+++ Extracted data

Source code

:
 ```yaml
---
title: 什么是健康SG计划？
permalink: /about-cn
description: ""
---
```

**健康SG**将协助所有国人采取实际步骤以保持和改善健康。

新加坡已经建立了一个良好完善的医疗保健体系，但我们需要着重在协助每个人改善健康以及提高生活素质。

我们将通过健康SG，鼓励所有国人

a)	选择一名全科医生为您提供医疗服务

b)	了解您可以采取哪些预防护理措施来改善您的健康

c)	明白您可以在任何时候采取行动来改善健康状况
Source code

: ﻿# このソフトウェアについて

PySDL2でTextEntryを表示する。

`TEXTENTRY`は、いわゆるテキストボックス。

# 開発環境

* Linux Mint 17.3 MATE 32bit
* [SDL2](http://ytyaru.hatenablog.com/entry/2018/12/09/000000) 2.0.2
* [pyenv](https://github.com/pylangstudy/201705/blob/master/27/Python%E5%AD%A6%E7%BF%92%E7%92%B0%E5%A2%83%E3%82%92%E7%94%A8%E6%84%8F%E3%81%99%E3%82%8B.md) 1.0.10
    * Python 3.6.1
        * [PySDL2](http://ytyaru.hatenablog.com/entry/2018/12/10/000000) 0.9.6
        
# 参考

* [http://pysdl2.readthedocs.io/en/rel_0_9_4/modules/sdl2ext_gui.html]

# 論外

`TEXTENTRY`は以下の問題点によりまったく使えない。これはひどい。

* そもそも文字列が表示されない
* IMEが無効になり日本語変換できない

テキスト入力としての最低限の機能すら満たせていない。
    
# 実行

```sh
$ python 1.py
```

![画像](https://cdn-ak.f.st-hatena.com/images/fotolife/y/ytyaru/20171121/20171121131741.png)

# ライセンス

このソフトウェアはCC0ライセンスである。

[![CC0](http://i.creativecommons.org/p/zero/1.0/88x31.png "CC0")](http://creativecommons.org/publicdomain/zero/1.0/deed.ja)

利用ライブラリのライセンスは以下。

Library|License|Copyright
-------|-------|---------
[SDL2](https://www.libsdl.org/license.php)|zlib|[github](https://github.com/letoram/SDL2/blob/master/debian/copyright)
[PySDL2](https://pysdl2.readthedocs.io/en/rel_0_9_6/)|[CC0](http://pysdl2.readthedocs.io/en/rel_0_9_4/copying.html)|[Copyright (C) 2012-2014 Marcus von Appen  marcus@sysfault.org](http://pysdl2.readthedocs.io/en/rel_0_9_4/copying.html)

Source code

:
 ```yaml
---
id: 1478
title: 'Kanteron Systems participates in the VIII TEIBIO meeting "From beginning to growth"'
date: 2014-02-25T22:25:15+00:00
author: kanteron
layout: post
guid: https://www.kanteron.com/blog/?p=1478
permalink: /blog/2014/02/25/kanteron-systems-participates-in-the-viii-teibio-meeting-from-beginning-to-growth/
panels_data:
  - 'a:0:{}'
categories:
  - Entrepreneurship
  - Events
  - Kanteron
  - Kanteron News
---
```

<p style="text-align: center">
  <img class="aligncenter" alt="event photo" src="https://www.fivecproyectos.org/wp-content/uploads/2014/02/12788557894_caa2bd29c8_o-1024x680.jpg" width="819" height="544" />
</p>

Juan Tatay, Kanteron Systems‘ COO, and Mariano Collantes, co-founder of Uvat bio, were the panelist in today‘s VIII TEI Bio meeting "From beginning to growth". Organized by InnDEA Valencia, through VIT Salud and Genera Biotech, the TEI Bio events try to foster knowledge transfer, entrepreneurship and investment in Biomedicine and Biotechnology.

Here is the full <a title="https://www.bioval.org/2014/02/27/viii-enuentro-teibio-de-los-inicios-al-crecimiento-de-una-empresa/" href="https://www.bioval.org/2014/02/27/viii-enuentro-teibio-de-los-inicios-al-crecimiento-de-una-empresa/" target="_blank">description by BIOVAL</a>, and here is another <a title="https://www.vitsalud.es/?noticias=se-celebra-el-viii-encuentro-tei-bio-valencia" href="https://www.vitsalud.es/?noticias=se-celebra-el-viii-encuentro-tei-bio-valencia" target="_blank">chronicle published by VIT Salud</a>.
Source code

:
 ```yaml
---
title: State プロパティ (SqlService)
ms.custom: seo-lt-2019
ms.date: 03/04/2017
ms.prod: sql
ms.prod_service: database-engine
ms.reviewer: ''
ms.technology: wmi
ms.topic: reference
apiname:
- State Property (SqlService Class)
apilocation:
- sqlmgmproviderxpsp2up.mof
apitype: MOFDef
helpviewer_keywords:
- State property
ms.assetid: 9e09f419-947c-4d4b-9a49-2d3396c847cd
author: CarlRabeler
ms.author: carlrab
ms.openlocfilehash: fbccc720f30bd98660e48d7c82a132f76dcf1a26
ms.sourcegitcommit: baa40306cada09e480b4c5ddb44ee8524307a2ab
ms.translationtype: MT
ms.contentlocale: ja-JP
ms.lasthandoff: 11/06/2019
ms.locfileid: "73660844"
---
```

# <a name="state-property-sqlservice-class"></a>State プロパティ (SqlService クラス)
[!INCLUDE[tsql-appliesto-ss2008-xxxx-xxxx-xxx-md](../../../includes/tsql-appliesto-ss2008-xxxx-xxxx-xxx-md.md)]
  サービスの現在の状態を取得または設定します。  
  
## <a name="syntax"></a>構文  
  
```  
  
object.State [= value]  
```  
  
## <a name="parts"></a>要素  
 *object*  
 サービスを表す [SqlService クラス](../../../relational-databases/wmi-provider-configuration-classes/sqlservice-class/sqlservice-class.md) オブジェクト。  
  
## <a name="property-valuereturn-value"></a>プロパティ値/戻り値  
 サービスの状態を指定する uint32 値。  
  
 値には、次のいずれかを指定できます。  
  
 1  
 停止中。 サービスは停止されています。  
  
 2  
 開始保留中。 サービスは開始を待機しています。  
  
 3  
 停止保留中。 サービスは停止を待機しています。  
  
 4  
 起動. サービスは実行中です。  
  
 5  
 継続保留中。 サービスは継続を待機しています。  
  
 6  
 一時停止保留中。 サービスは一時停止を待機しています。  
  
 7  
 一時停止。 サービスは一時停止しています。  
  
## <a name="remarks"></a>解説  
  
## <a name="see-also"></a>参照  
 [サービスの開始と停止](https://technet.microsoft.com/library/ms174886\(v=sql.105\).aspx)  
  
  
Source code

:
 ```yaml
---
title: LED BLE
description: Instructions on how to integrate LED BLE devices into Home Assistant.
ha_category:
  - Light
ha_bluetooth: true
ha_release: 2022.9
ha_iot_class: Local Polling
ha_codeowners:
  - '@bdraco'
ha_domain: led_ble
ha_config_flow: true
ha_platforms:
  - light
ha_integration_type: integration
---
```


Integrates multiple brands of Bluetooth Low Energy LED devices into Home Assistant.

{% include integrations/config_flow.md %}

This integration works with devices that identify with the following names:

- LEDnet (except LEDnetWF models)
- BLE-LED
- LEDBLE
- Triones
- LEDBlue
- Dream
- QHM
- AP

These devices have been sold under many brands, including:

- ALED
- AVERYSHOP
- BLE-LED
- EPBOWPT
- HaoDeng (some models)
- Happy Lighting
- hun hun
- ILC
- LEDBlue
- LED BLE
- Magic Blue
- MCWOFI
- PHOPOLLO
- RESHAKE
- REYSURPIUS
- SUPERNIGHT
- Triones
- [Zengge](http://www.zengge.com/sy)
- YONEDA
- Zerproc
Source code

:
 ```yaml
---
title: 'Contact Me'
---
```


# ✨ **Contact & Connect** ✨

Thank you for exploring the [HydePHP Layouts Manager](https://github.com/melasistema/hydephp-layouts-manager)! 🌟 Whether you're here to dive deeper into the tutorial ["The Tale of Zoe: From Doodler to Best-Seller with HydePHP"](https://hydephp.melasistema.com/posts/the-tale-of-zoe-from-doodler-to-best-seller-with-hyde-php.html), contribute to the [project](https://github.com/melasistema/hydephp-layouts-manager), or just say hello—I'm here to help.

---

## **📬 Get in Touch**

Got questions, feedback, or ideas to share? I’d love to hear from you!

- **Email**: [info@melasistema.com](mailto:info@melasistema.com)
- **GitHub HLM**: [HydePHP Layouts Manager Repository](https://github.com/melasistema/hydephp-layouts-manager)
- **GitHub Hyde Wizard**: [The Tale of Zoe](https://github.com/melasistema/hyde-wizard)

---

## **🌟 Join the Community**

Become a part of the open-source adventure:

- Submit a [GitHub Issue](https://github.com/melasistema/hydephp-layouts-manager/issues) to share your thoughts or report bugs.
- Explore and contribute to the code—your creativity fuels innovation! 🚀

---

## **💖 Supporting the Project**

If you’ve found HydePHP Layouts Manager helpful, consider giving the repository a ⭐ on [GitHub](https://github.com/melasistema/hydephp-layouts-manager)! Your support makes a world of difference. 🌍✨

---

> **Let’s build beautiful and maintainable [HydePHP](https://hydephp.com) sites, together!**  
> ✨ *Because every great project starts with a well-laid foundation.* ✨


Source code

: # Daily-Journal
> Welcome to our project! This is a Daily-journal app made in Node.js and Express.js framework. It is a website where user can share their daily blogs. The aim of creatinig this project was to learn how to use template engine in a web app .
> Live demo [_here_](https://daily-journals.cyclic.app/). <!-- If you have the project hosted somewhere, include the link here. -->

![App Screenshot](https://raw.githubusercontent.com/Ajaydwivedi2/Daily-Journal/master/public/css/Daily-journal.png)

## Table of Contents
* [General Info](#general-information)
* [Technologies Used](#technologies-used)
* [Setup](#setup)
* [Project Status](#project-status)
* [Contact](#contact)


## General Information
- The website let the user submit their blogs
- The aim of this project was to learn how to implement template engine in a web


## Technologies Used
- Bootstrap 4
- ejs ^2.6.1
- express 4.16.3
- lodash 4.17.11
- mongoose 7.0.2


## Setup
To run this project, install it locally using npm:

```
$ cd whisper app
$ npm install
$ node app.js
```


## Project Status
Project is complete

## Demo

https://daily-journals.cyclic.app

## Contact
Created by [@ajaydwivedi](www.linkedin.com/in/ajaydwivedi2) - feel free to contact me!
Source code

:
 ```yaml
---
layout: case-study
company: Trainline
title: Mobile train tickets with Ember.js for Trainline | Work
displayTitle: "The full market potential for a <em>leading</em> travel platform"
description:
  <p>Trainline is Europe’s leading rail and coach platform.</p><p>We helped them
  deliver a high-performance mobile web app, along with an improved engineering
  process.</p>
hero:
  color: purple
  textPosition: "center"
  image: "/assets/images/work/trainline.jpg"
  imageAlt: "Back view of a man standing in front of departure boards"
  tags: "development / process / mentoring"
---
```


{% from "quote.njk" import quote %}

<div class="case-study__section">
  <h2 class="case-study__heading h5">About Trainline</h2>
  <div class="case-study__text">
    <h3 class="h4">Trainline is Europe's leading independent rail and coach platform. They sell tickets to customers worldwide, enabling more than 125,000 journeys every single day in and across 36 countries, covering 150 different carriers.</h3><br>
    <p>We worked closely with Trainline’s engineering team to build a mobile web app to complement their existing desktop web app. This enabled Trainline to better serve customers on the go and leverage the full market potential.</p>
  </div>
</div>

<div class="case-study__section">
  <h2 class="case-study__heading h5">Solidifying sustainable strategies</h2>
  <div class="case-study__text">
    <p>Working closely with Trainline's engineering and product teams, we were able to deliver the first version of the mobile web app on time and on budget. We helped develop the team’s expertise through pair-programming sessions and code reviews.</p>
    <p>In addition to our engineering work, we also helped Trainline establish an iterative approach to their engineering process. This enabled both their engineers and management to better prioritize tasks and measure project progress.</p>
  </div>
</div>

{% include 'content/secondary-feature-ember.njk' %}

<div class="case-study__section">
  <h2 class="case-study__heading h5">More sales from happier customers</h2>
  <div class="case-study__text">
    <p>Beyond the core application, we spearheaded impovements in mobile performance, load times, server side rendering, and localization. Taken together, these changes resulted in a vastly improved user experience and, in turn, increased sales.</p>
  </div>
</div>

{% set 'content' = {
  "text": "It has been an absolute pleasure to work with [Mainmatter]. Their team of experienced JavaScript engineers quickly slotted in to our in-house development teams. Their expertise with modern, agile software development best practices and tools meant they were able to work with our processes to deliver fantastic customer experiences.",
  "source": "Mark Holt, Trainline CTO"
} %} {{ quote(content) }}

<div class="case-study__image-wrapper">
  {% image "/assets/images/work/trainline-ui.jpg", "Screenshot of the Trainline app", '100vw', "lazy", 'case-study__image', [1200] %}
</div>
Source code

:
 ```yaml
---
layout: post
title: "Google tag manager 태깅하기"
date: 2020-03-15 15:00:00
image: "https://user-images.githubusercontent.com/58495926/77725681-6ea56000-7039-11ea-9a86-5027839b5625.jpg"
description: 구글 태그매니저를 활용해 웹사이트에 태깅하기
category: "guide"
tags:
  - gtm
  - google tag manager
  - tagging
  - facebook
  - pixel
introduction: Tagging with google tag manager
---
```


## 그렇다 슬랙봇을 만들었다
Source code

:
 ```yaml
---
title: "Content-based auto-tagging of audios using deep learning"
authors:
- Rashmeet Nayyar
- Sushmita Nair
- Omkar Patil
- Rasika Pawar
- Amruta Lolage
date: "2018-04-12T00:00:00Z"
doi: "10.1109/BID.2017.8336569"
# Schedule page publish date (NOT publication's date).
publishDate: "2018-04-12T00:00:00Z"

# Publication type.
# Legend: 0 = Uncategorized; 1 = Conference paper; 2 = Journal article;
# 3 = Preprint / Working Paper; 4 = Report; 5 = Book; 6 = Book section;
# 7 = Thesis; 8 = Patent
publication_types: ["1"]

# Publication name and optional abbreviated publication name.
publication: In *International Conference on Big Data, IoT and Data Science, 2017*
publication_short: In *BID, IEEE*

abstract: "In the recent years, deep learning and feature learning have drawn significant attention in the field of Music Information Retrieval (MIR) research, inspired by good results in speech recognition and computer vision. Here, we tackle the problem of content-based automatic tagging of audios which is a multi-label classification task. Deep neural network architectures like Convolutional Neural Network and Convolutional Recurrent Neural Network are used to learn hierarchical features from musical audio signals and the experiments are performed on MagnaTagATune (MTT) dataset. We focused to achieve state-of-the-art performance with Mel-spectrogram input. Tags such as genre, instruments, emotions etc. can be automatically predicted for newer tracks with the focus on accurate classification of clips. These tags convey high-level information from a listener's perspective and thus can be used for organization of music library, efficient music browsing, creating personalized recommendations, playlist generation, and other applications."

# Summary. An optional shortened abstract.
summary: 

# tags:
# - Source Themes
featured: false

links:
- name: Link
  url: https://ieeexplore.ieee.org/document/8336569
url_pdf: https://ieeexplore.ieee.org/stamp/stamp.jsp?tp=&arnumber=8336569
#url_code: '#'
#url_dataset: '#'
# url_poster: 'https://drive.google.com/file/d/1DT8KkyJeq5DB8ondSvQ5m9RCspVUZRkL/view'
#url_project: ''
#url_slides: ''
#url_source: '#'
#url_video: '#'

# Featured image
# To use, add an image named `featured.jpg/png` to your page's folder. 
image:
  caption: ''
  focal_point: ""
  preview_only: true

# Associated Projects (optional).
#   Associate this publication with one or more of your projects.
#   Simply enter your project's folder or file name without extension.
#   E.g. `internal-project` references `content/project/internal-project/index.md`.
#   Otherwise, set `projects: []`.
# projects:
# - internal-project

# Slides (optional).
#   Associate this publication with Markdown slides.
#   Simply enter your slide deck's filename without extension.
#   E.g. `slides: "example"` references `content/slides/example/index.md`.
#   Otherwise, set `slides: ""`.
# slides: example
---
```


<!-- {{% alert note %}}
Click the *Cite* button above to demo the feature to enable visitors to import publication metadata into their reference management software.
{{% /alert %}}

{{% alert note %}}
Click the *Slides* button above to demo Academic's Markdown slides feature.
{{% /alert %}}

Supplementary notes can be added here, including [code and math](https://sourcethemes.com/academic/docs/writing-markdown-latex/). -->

++++++

=== Your instructions ===
Find the word "태깅하기" in the entries and show each line where it is found.

=== Task solution ===
title: "Google tag manager 태깅하기"
description: 구글 태그매니저를 활용해 웹사이트에 태깅하기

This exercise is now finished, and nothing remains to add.